What Jerry Seinfeld’s ‘Black Card’ Can Teach Lawmakers About Debt Limit


As members of Congress debate the debt limit, some seem to think the government has an American Express “Black Card.”

In a 2018 episode of “Comedians in Cars Getting Coffee,” Jerry Seinfeld explained his version of how the Black Card came to be:

I was waiting for [the crew] to move some cameras, and the crew guy comes up to me, he says, ‘You got the Black Card?’ And I go, ‘No, what’s the Black Card?’ He says, ‘There’s only three in the world. The Sultan of Brunei has one, the president of American Express has one, and I thought you would have the third one.’ Next morning, I call the president of American Express. I go, ‘Is there a Black Card?’ He says, ‘It’s just a rumor. It doesn’t exist.’ He said, ‘But you know what? It’s not a bad idea.’ And so they developed it, and they gave me the first one.

The so-called Black Card—formally, the Centurion Card—is an exclusive, “no spending limit” credit card, available by invite only. While other companies also have their own versions of “no spending limit” credit cards, the reality is that none offers a blank check on spending.

The cards may have no preset spending limit, but they all limit cardholders’ purchasing power based on a rolling assessment of their creditworthiness and ability to repay.

And that makes sense because neither the Sultan of Brunei, nor Jerry Seinfeld, nor American politicians should be given a limitless line of credit.

America’s debt limit exists as a checkpoint, meant to protect Americans from the reckless accumulation of debt in their names, and those of their children and grandchildren.
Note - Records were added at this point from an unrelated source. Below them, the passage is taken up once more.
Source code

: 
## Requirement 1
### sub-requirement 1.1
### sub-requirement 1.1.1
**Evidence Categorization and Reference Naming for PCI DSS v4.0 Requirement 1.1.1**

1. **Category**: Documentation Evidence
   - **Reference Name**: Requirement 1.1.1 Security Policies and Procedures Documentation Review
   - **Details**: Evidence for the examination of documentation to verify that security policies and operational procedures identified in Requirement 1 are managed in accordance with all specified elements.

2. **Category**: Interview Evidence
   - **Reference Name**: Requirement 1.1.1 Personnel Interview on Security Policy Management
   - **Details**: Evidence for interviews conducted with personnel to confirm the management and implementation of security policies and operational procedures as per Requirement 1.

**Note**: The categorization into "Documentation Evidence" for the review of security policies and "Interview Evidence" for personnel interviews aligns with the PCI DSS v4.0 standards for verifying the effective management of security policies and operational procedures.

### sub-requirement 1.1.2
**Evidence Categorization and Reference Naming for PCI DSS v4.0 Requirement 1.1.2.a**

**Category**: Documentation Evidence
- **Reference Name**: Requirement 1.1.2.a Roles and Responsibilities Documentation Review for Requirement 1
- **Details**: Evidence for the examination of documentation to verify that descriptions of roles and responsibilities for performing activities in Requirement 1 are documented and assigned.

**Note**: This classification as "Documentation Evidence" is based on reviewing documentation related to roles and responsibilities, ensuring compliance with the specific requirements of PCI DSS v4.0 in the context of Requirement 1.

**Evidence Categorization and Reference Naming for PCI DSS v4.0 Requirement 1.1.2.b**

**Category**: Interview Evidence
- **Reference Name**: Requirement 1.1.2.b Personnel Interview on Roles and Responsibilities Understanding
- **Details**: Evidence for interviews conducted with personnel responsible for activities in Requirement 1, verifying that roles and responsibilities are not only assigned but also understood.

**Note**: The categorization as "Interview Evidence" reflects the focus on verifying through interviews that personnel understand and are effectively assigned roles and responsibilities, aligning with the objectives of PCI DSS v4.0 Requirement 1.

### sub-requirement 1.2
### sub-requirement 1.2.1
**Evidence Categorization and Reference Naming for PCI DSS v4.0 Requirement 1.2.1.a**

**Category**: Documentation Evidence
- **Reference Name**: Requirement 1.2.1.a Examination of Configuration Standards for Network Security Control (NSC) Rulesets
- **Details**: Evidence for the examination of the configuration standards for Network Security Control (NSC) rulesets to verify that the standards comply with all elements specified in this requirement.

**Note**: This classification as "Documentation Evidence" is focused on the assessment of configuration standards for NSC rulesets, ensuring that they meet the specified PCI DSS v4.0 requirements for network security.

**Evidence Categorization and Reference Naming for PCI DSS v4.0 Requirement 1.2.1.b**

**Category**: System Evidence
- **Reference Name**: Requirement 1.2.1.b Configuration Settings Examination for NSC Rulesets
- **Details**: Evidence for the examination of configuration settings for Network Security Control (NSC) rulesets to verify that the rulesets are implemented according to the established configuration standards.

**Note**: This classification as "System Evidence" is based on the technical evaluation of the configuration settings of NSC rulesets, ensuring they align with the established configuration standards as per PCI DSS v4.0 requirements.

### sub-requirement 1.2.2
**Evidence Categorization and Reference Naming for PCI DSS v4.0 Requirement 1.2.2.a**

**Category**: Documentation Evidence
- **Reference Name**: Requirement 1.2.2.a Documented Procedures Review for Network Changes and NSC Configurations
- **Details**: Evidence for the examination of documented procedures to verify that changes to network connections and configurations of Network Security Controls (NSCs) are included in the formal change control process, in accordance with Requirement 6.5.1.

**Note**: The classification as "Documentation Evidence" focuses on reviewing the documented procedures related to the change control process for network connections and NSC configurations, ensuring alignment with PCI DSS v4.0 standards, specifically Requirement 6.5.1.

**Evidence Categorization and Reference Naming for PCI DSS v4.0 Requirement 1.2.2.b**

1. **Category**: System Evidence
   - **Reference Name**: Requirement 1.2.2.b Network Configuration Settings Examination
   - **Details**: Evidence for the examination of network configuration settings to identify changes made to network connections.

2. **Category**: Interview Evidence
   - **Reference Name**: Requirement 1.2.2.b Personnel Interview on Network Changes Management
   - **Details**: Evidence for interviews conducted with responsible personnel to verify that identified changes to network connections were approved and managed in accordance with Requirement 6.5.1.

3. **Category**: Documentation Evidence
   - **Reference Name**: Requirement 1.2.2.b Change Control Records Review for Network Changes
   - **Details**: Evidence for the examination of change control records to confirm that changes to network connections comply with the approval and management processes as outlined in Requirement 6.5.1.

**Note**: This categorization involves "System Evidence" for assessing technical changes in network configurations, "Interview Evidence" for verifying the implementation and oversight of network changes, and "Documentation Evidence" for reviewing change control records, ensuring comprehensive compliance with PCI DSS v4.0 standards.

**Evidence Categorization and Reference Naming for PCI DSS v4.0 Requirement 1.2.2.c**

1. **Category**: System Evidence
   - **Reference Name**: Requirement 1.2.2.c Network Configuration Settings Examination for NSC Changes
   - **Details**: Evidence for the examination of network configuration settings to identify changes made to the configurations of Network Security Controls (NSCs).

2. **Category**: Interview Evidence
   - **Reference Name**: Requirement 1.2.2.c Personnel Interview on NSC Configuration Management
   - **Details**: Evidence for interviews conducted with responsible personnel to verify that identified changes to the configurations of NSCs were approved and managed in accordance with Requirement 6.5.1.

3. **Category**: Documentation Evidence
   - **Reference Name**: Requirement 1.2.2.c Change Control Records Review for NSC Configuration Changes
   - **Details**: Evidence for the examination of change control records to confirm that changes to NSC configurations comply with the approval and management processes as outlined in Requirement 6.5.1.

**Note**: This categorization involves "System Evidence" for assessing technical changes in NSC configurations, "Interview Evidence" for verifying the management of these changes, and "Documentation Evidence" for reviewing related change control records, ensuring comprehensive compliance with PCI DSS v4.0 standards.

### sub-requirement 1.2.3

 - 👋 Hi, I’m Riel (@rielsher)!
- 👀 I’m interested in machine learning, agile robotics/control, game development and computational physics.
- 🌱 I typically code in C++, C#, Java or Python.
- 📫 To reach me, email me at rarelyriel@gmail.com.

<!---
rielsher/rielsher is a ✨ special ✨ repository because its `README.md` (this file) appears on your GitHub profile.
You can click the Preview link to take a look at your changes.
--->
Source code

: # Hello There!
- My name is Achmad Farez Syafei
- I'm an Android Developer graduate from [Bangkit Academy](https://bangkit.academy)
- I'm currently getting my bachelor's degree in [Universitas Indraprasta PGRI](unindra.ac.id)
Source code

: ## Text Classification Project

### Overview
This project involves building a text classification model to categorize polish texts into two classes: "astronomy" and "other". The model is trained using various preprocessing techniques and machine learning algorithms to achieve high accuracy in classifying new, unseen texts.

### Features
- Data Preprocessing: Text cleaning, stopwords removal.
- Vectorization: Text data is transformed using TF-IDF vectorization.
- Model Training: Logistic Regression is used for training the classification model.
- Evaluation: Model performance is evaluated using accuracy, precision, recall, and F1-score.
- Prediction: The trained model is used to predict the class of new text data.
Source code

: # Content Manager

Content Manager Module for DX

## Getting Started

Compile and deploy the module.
That’s why a majority of Americans oppose raising the debt limit unless policymakers also reduce spending.

Already, the U.S. has accumulated $31.4 trillion in federal debt—the equivalent of $242,000 per household.

If the federal government’s borrowing were subject to the same constraints as ordinary households, and it actually had to repay its borrowing, every household in America would suddenly have two mortgage or rent payments each month, instead of just one. (At $220,000 in 2021, average mortgage debt was slightly lower than each household’s share of the federal debt.)

But unlike ordinary households—and unlike even exclusive Black Card holders—the federal government can simply vote to raise or temporarily waive its debt limits.

Over the past decade, policymakers have frequently given lip service to the debt limit, choosing to “suspend” the debt limit for periods of time, instead of setting dollar limits, and usually failing to include meaningful measures to alter unsustainable federal spending.

The proof is in the pudding in the case against Congress granting itself unlimited spending periods. Over the course of 74 years, from the establishment of the first debt limit in 1939 (an amount equal to $968 billion in today’s dollars) to 2013, policymakers raised the debt limit by about $15.4 trillion.

In 2013, policymakers began the practice of “suspending” the debt limit instead of setting dollar limits and the consequence was $12 trillion in new debt over the following eight years, through 2021. That’s seven times the inflation-adjusted rate of expansion prior to the reckless practice of suspending the debt limit.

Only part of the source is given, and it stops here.